### Your objective
Set down every entry exactly as given. Pictures are to be left out.

### Data shown

· · · · · · ·

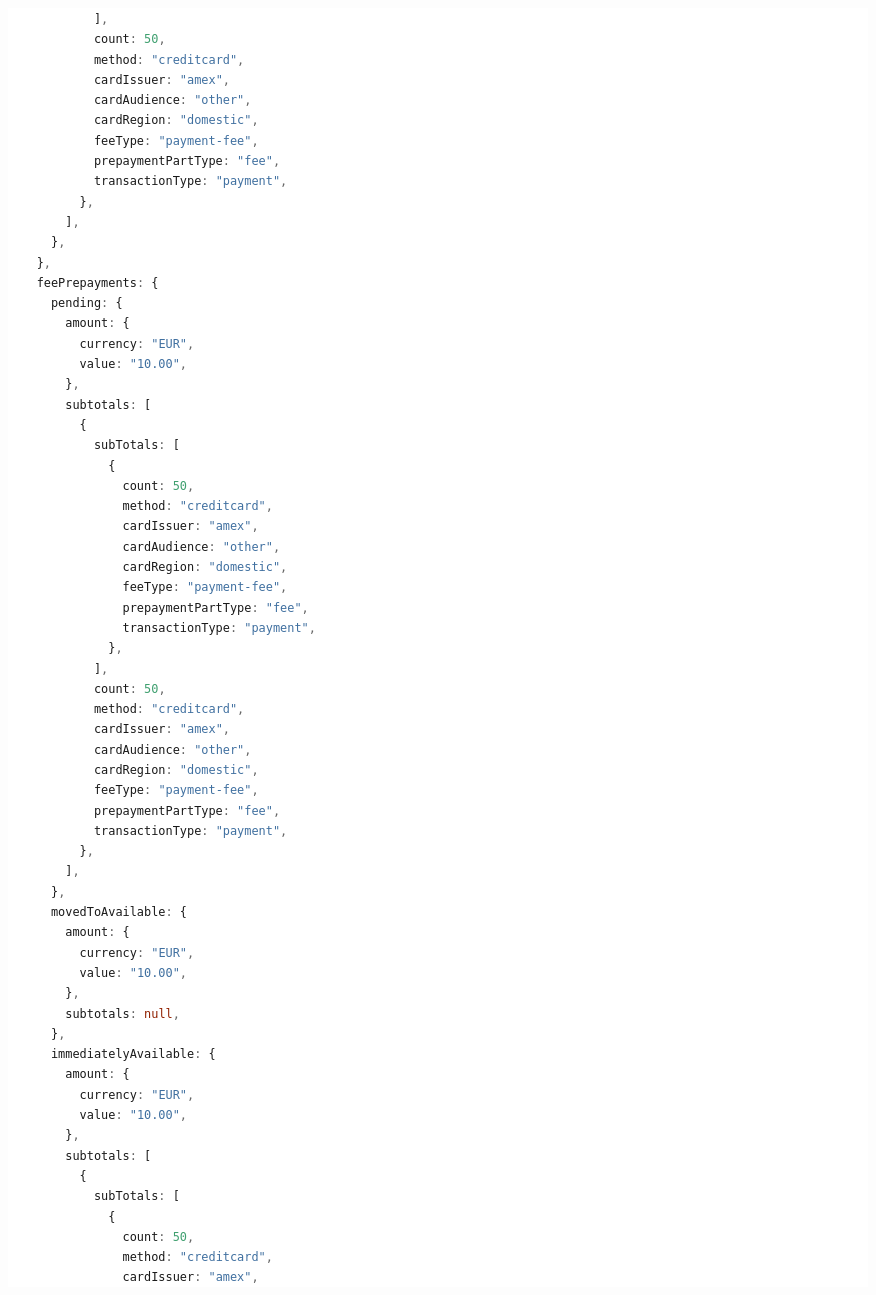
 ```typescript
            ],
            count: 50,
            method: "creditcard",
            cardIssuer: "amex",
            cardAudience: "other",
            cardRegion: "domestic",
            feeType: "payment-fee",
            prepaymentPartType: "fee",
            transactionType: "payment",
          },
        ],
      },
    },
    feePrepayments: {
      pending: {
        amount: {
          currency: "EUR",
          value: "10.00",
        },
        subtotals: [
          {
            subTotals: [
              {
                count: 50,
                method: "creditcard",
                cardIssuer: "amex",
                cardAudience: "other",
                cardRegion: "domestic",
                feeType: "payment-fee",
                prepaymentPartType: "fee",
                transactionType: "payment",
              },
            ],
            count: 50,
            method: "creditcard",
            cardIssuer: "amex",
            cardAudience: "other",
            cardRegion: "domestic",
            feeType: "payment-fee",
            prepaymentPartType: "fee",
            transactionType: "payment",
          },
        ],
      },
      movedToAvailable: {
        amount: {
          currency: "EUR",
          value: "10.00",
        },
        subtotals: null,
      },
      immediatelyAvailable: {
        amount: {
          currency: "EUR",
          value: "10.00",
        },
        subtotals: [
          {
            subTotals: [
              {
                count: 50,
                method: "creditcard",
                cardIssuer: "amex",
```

· · · · · · ·

### Response box
 ```typescript
            ],
            count: 50,
            method: "creditcard",
            cardIssuer: "amex",
            cardAudience: "other",
            cardRegion: "domestic",
            feeType: "payment-fee",
            prepaymentPartType: "fee",
            transactionType: "payment",
          },
        ],
      },
    },
    feePrepayments: {
      pending: {
        amount: {
          currency: "EUR",
          value: "10.00",
        },
        subtotals: [
          {
            subTotals: [
              {
                count: 50,
                method: "creditcard",
                cardIssuer: "amex",
                cardAudience: "other",
                cardRegion: "domestic",
                feeType: "payment-fee",
                prepaymentPartType: "fee",
                transactionType: "payment",
              },
            ],
            count: 50,
            method: "creditcard",
            cardIssuer: "amex",
            cardAudience: "other",
            cardRegion: "domestic",
            feeType: "payment-fee",
            prepaymentPartType: "fee",
            transactionType: "payment",
          },
        ],
      },
      movedToAvailable: {
        amount: {
          currency: "EUR",
          value: "10.00",
        },
        subtotals: null,
      },
      immediatelyAvailable: {
        amount: {
          currency: "EUR",
          value: "10.00",
        },
        subtotals: [
          {
            subTotals: [
              {
                count: 50,
                method: "creditcard",
                cardIssuer: "amex",
```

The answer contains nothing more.